Le premier souvenir qui remonte à ma mémoire n’est pas celui des émeutes, des blessés qui gisaient par dizaines à même la cour de l’hôpital de Tizi Ouzou le 20 avril 1980, après l’assaut des forces de l’ordre, mais celui de l’explosion d’espoir des jours qui ont précédé cet assaut. Le foisonnement d’activités dans lesquelles chacun s’impliquait avec une générosité extraordinaire, étudiante ou étudiant, enseignant, ouvrier, femme de ménage, personnel de l’administration…, la formidable sensation de maîtriser son destin. La chape de plomb du parti unique qui sautait, la farouche volonté de vivre au grand jour son identité amazighe jusque-là interdite dans son propre pays. En un mot, le souvenir d’un Printemps berbère qui ne porte pas en son sein les germes d’un hiver. Un printemps qui dure.
- La génération de 1980 est fatiguée, comme disait le défunt Matoub, et pire, elle est dispersée et divisée. Que pensez-vous de cette situation qui complique l’aboutissement du combat identitaire amazigh ?
Cette génération n’a jamais été homogène politiquement.
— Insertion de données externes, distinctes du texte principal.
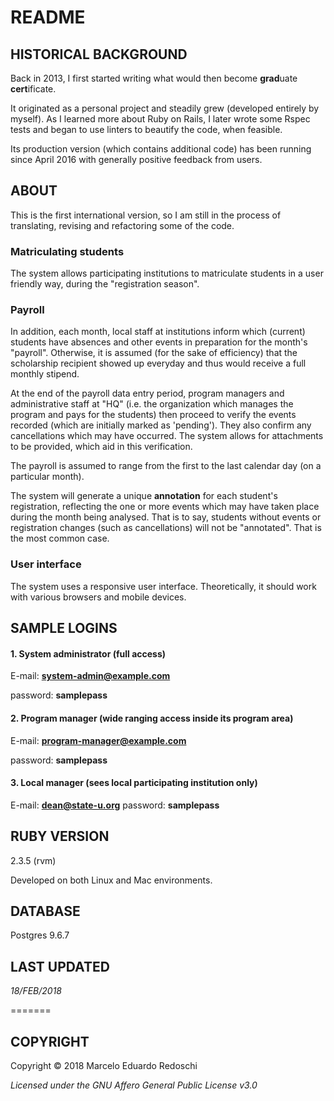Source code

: # README

## HISTORICAL BACKGROUND

Back in 2013, I first started writing what would then become **grad**uate **cert**ificate.

It originated as a personal project and steadily grew (developed entirely by myself).  As I learned more about Ruby on Rails, I later wrote some Rspec tests and began to use linters to beautify the code, when feasible.

Its production version (which contains additional code) has been running since April 2016 with generally positive feedback from users.

## ABOUT 
 
   This is the first international version, so I am still in the process of translating, revising and refactoring some of the code.  
 
### Matriculating students

The system allows participating institutions to matriculate students in a user friendly way, during the "registration season".

### Payroll

In addition, each month, local staff at institutions inform which (current) students have absences and other events in preparation for the month's "payroll".  Otherwise, it is assumed (for the sake of efficiency) that the scholarship recipient showed up everyday and thus would receive a full monthly stipend.

At the end of the payroll data entry period, program managers and administrative staff at "HQ" (i.e. the organization which manages the program and pays for the students) then proceed to verify the events recorded (which are initially marked as 'pending').  They also confirm any cancellations which may have occurred.  The system allows for attachments to be provided, which aid in this verification.

The payroll is assumed to range from the first to the last calendar day (on a particular month).

The system will generate a unique **annotation** for each student's registration, reflecting the one or more events which may have taken place during the month being analysed.  That is to say, students without events or registration changes (such as cancellations) will not be "annotated".  That is the most common case.

### User interface

The system uses a responsive user interface. Theoretically, it should work with various browsers and mobile devices.

## SAMPLE LOGINS

#### 1. System administrator (full access)

E-mail: **system-admin@example.com**

password: **samplepass**

#### 2. Program manager (wide ranging access inside its program area)

E-mail: **program-manager@example.com**

password: **samplepass**

#### 3. Local manager (sees local participating institution only)

E-mail: **dean@state-u.org**
password: **samplepass**

## RUBY VERSION

2.3.5 (rvm)

Developed on both Linux and Mac environments.

## DATABASE

Postgres 9.6.7

## LAST UPDATED

*18/FEB/2018*

=======
## COPYRIGHT

Copyright © 2018 Marcelo Eduardo Redoschi

*Licensed under the GNU Affero General Public License v3.0*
C’est peut-être cela qui a fait l’intérêt de ce mouvement. En 1980 déjà, il y avait beaucoup de tension, disons, pour aller vite, entre «pagsistes» et «berbéristes». Mais il y avait aussi les militants du PRS, du FUAA. Pour beaucoup, les berbéristes étaient regroupés sous le sigle FFS. Ces tensions ont failli faire éclater le séminaire de Yakouren, en août 1980. Puis au lendemain de 1980, les «berbéristes» ont repris leur autonomie d’action par rapport au FFS. Forte d’un soutien qui s’est rapidement propagé à l’ensemble de la population kabyle, la revendication amazighe, formulée avec beaucoup d’ouverture d’esprit, a fédéré ces différentes familles politiques. Une partie de l’élite politique, des personnalités de premier plan, à l’instar de Kateb Yacine, ont apporté un soutien total et sans équivoque au mouvement de 1980.
C’est après 1990, avec le multipartisme, que les divisions politiques ont pris le pas sur la revendication amazighe qui, progressivement, s’est trouvée reléguée au second plan. Mais le printemps 1980 reste un repère sans égal et l’ancrage que la revendication amazighe a considérablement gagné : il s’est d’abord étendu à toute la Kabylie puis a gagné du terrain dans d’autres espaces berbérophones, y compris en dehors de l’Algérie. Ce qui est important, aujourd’hui, c’est que ce problème n’est plus celui de la génération 1980, d’autres ont suivi et pris le relais.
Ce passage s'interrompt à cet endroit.